彼がいなくなってから、鏡をみるのが日課になった。体中、あちこちについたしるし。痛くはない。
ただ、ほんのすこしだけ辛かった。
見えないキズ
いつも出会えば、口喧嘩ではすまない関係だったはずなのに、体を重ねるようになったのはいつからだろう。
誘ったのは俺…だったような気がするが、正直なところよく覚えていない。というか、遊び半分で彼の手を引いてみただけだった。
そのころは、好きとか愛とかそんなもの、俺は持ち合わせていなかったし、相手だってそんなの承知だったはずだ。
「なのに……。俺が先に溺れるなんて、らしくない。」
俺は常に主導権を握っていたい。自分の采配通りに物事がすすむのが可笑しくてたまらない。
だから、平和島静雄も俺の思い通りにしたかった…はずなのだけど。
何回目かの夜に、俺の名前をつぶやいた、彼の声が忘れられなかった。
『いざ、や…。
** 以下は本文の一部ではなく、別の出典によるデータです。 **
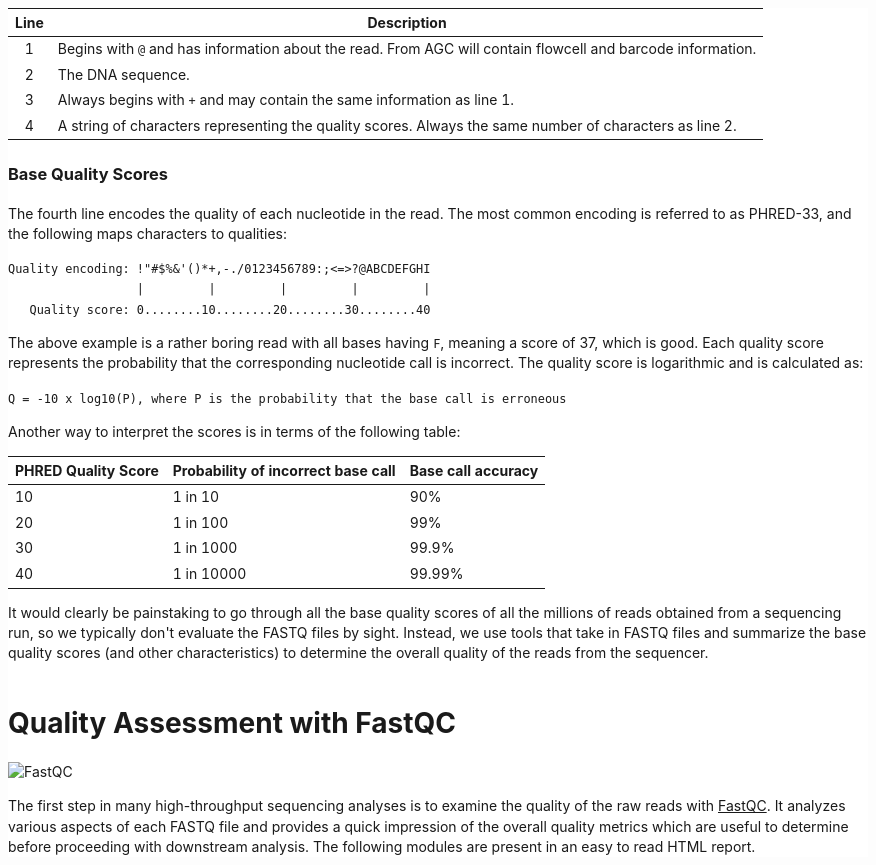 
| Line | Description |
| :--: | ----------- |
| 1 | Begins with `@` and has information about the read. From AGC will contain flowcell and barcode information. |
| 2 | The DNA sequence. |
| 3 | Always begins with `+` and may contain the same information as line 1. |
| 4 | A string of characters representing the quality scores. Always the same number of characters as line 2. |

### Base Quality Scores

The fourth line encodes the quality of each nucleotide in the read. The most common encoding is referred to as PHRED-33, and the following maps characters to qualities:


    Quality encoding: !"#$%&'()*+,-./0123456789:;<=>?@ABCDEFGHI
                      |         |         |         |         |
       Quality score: 0........10........20........30........40


The above example is a rather boring read with all bases having `F`, meaning a score of 37, which is good. Each quality score represents the probability that the corresponding nucleotide call is incorrect. The quality score is logarithmic and is calculated as:


    Q = -10 x log10(P), where P is the probability that the base call is erroneous


Another way to interpret the scores is in terms of the following table:

| PHRED Quality Score | Probability of incorrect base call | Base call accuracy |
| ------------------- | ---------------------------------- | ------------------ |
| 10 | 1 in 10 | 90% |
| 20 | 1 in 100 | 99% |
| 30 | 1 in 1000 | 99.9% |
| 40 | 1 in 10000 | 99.99% |

It would clearly be painstaking to go through all the base quality scores of all the millions of reads obtained from a sequencing run, so we typically don't evaluate the FASTQ files by sight. Instead, we use tools that take in FASTQ files and summarize the base quality scores (and other characteristics) to determine the overall quality of the reads from the sequencer.

# Quality Assessment with FastQC

![FastQC](images/fastqc_logo.png)

The first step in many high-throughput sequencing analyses is to examine the quality of the raw reads with [FastQC](https://www.bioinformatics.babraham.ac.uk/projects/fastqc/). It analyzes various aspects of each FASTQ file and provides a quick impression of the overall quality metrics which are useful to determine before proceeding with downstream analysis. The following modules are present in an easy to read HTML report.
』
たった三文字なのだけれど、普段の彼からは想像しがたい、優しく柔らかな声だった。
俺は、俺自身が彼の虜になって、彼にふりまわされるのが許せなかった。
だからしょうもない嘘をつき続ける。
「シズちゃんなんて、嫌いだよ。」
「俺に愛されてるとか、勘違いはしないでよね。」
「いつ、死んでくれるの?」
俺が愛とは真逆の言葉を呟くたびに彼は暴力的になるのに、俺が喘ぐたびに彼は優しい口づけを全身に落としていく。
そして最後には、きまって「ごめん。」と消え入りそうな声で呟くのだ。
ねえ、その謝罪は何に対しての謝罪なの?
こんな疑問を、言えずに飲み込んで消化して。俺はただ、隣にいる愛しい人の温もりを貪るだけ。
体中に示された青色と赤色のしるし。
どちらが、本当の君の気持ちなのか。
君からもらったあかしは、ちっとも痛くはないのだけれど、ただ少しだけ胸のあたりが痛くなるのです。